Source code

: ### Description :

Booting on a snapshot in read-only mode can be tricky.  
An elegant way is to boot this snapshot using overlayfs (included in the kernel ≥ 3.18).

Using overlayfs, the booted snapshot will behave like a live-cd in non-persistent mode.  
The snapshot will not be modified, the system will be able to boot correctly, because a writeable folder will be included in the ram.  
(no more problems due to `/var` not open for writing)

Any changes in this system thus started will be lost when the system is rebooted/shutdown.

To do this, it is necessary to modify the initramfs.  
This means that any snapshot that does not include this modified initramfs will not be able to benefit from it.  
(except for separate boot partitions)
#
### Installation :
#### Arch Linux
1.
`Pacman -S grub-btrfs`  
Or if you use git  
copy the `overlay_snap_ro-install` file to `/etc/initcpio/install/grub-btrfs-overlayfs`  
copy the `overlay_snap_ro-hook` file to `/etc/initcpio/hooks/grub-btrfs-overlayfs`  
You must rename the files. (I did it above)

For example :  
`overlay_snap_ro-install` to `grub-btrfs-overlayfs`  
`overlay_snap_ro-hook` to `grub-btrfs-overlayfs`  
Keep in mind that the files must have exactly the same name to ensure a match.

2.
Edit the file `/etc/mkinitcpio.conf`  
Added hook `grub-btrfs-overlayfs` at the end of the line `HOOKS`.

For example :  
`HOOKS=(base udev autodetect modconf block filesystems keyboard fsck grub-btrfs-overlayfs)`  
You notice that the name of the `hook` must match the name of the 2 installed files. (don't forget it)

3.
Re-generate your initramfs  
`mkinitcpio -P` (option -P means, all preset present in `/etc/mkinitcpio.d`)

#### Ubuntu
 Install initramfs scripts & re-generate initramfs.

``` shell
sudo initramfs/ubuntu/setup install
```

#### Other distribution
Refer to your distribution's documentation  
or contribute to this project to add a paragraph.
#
· · · · ·
> _Task prompt_
Your answer should consist only of the lines from the one with "udev autodetect modconf" through the end of the data above, reproduced exactly.

> _Exercise response_
`HOOKS=(base udev autodetect modconf block filesystems keyboard fsck grub-btrfs-overlayfs)`  
You notice that the name of the `hook` must match the name of the 2 installed files. (don't forget it)

3.
Re-generate your initramfs  
`mkinitcpio -P` (option -P means, all preset present in `/etc/mkinitcpio.d`)

#### Ubuntu
 Install initramfs scripts & re-generate initramfs.

``` shell
sudo initramfs/ubuntu/setup install
```

#### Other distribution
Refer to your distribution's documentation  
or contribute to this project to add a paragraph.
#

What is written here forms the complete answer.